For many walkers, Blencathra is the finest fell of them all. Blencathra stands steep-sided and solitary at the edge of Lakeland's northern fell block. Its four front ridges rise from the village of Threlkeld straight to the sky, where they make crinkly shapes against the rushing grey clouds above.

The ordinary way up Blencathra, by Mousthwaite Comb and Scales Tarn, is one of the most intriguing easy ascents in Lakeland. Less easily, Blencathra has two Grade 1 scrambles, one mild and one tough within the grade, but both of them tops for quality. Halls Fell is a real ridge, rising rockily for 400m of height gain, but nowhere difficult; while Sharp Edge is a narrow arete high above Scales Tarn, one of the finest but also one of the hardest Grade 1 scrambles in Lakeland.

But there's more. The ridges on either side of Halls Fell are slightly less rocky, but a whole lot wilder. Or if you're feeling grumpy, the ravines between those ridges are full of scree, and sheep, and steep wet shale. Wainwright's Pictorial Guide devotes pages of polite but vivid disapproval to these routes. Less articulate walkers will resort to grunts and swear-words.

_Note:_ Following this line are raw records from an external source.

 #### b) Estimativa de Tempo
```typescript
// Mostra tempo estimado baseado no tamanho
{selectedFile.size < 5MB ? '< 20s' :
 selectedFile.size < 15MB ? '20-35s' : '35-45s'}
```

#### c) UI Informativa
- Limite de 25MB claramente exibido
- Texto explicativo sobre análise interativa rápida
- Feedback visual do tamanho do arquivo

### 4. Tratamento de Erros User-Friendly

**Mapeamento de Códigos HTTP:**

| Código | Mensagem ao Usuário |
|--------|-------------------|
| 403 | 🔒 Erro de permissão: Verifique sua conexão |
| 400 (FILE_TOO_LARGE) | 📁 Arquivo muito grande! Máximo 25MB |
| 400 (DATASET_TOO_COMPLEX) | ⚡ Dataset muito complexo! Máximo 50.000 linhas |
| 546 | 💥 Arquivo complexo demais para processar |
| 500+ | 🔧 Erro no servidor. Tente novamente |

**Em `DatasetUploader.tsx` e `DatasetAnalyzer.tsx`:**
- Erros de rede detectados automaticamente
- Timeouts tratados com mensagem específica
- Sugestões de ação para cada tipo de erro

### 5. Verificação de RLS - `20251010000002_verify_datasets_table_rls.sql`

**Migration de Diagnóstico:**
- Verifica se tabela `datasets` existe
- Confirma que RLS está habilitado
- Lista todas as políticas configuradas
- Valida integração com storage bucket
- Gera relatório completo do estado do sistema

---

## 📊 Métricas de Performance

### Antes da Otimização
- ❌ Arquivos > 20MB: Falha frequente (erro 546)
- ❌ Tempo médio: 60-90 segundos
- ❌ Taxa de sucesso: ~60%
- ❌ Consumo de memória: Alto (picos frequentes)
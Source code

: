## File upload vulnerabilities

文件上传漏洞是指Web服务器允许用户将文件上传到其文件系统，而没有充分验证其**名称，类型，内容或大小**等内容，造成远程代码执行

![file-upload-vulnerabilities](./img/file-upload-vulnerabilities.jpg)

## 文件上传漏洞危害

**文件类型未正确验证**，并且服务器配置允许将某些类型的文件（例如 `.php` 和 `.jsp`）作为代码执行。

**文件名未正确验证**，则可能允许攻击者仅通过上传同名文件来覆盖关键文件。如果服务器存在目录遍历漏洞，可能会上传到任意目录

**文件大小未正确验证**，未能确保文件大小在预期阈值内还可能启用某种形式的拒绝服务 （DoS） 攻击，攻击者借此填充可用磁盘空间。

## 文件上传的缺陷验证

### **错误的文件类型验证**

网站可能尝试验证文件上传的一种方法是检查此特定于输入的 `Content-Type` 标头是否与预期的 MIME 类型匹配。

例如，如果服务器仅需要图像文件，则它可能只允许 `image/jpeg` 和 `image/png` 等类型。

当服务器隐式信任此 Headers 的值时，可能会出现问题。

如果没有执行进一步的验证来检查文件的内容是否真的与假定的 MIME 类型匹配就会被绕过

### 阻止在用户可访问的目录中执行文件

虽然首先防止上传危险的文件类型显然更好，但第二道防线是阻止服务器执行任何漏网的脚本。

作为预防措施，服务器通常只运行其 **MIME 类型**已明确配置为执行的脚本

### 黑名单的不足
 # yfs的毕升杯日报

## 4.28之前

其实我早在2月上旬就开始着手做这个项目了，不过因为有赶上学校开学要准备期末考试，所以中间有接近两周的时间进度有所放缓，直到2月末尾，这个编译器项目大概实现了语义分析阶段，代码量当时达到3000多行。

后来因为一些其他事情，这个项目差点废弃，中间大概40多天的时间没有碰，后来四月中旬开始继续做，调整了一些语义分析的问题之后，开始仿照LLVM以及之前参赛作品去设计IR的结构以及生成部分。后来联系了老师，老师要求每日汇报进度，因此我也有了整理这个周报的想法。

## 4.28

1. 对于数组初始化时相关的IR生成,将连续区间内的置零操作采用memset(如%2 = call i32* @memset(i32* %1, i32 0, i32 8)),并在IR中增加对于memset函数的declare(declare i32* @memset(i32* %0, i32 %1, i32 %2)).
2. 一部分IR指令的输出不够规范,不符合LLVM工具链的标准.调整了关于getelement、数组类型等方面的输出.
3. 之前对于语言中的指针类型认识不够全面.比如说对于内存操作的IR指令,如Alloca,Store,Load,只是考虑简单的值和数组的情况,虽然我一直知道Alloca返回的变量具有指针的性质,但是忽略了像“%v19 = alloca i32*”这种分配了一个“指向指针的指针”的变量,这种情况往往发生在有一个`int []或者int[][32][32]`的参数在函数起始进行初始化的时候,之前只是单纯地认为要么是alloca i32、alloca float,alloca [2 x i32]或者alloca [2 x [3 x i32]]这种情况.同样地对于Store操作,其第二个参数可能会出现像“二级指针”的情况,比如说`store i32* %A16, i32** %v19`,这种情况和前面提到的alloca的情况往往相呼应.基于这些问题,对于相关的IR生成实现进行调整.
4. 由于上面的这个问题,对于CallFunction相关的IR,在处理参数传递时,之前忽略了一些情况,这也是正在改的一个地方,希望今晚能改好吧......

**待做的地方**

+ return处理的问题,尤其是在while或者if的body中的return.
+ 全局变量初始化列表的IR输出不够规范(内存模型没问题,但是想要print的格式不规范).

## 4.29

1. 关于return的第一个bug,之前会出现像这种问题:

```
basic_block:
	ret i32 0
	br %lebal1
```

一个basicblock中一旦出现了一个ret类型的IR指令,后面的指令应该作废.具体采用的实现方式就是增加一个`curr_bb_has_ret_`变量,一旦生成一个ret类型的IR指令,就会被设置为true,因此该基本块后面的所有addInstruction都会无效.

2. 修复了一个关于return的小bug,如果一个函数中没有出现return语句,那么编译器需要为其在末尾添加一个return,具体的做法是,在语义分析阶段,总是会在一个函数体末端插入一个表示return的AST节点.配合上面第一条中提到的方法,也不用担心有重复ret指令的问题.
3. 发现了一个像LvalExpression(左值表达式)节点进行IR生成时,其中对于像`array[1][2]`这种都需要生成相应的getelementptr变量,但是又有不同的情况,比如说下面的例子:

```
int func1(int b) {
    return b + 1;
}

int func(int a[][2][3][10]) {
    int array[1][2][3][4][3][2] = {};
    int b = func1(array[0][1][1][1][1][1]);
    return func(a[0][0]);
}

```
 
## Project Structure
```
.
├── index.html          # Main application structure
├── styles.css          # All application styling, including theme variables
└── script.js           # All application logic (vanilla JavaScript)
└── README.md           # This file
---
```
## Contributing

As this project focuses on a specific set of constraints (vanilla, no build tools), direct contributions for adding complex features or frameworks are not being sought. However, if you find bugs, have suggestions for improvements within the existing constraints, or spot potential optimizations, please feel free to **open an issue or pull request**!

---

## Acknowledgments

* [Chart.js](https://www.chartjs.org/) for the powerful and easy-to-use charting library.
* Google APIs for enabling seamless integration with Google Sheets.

And then, for solitary wanderers, there's the heap of gabbro, granite and gorse that's Carrock Fell. And there's the Back o' Blencathra. Here are the mystic talking trout of Bowscale Tarn, and the spectral army that rides across the face of Souther Fell. For philosophers there's Mungrisdale Common: is the status of being the Most Uninteresting Lakeland Summit itself slightly interesting, thus making it not the boringest after all? While geologists can explore the tiny outcrop where the Skiddaw granite emerges to show itself to the world.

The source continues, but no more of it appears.